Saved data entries
——

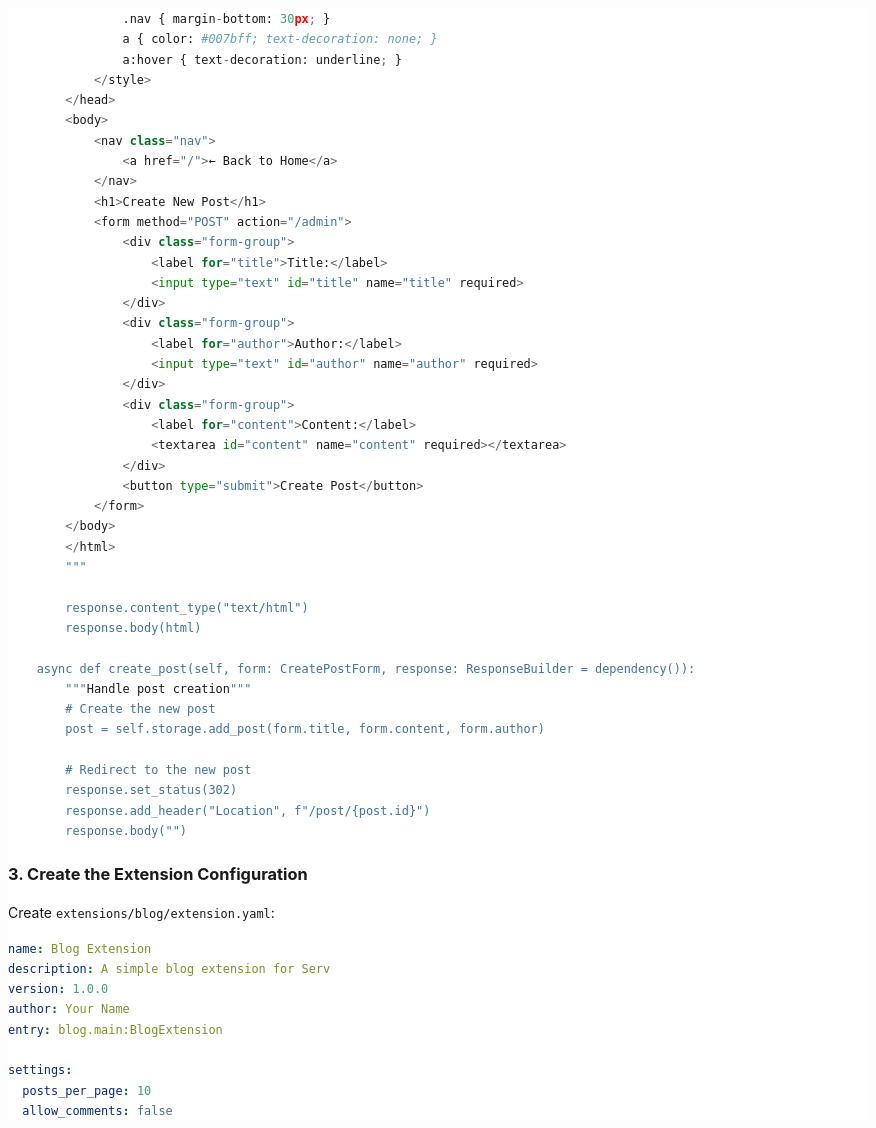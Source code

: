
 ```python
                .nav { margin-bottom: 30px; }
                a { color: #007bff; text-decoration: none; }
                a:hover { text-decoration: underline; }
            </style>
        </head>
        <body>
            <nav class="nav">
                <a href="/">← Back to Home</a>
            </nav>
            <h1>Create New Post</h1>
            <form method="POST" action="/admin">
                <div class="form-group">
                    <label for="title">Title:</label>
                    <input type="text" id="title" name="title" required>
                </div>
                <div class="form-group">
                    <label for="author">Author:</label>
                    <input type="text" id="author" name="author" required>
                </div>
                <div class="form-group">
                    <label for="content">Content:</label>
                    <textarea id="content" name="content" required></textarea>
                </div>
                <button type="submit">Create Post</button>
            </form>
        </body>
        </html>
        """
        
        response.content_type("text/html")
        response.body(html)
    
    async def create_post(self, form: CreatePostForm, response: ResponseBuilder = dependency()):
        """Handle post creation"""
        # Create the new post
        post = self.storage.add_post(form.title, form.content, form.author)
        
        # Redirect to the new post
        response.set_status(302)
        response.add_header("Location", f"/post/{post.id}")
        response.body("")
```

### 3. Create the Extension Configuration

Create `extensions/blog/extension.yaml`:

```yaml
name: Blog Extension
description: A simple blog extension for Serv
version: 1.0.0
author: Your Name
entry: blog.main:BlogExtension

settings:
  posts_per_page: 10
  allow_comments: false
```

——

§ What needs to be done
Could you please write out the entries exactly as they are, with every picture left out?

§ Written solution
Source code

:
 ```python
                .nav { margin-bottom: 30px; }
                a { color: #007bff; text-decoration: none; }
                a:hover { text-decoration: underline; }
            </style>
        </head>
        <body>
            <nav class="nav">
                <a href="/">← Back to Home</a>
            </nav>
            <h1>Create New Post</h1>
            <form method="POST" action="/admin">
                <div class="form-group">
                    <label for="title">Title:</label>
                    <input type="text" id="title" name="title" required>
                </div>
                <div class="form-group">
                    <label for="author">Author:</label>
                    <input type="text" id="author" name="author" required>
                </div>
                <div class="form-group">
                    <label for="content">Content:</label>
                    <textarea id="content" name="content" required></textarea>
                </div>
                <button type="submit">Create Post</button>
            </form>
        </body>
        </html>
        """
        
        response.content_type("text/html")
        response.body(html)
    
    async def create_post(self, form: CreatePostForm, response: ResponseBuilder = dependency()):
        """Handle post creation"""
        # Create the new post
        post = self.storage.add_post(form.title, form.content, form.author)
        
        # Redirect to the new post
        response.set_status(302)
        response.add_header("Location", f"/post/{post.id}")
        response.body("")
```

### 3. Create the Extension Configuration

Create `extensions/blog/extension.yaml`:

```yaml
name: Blog Extension
description: A simple blog extension for Serv
version: 1.0.0
author: Your Name
entry: blog.main:BlogExtension

settings:
  posts_per_page: 10
  allow_comments: false
```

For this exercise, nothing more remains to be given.